Work out how many lines in the listing below carry the word "columns". Give that number alone.

> [Given data]

● ● ● ●

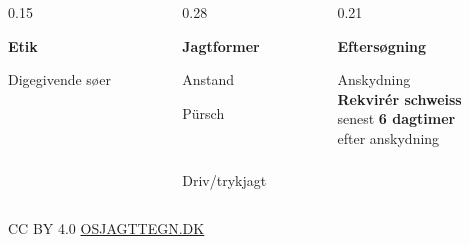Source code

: \begin{frame}[plain]
\begin{columns}[T,onlytextwidth]
\begin{column}{0.15\textwidth}
\begin{tcolorbox}[gruppe, equal height group=bundraekke]
{\bfseries\color{myteal} Etik}\\[0.6mm]
\begin{tcolorbox}[feltfri]
Digegivende søer\\[0.4mm]
\\[0.2mm]
\end{tcolorbox}
\end{tcolorbox}
\end{column}

\begin{column}{0.28\textwidth}
\begin{tcolorbox}[gruppe, equal height group=bundraekke]
{\bfseries\color{myteal} Jagtformer}\\[0.6mm]
\begin{minipage}[t]{0.48\linewidth}
\begin{tcolorbox}[felt] Anstand\\[0.4mm]
\end{tcolorbox}
\end{minipage}\hfill
\begin{minipage}[t]{0.48\linewidth}
\begin{tcolorbox}[felt] Pürsch\\[0.4mm]
\end{tcolorbox}
\end{minipage}\\[0.8mm]
\begin{minipage}[t]{0.48\linewidth}
\begin{tcolorbox}[felt] Driv/trykjagt\\[0.4mm]
\end{tcolorbox}
\end{minipage}
\end{tcolorbox}
\end{column}

\begin{column}{0.21\textwidth}
\begin{tcolorbox}[gruppe, equal height group=bundraekke]
{\bfseries\color{myteal} Eftersøgning}\\[0.6mm]
\begin{tcolorbox}[feltfri]
Anskydning\\
\textbf{Rekvirér schweiss}\\
senest \textbf{6 dagtimer}\\
efter anskydning
\end{tcolorbox}
\end{tcolorbox}
\end{column}
\end{columns}

\vspace{1mm}
\hfill{\tiny\color{gray} CC BY 4.0 \href{https://osjagttegn.dk}{OSJAGTTEGN.DK}}
\end{frame}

● ● ● ●

> [Exercise output] 2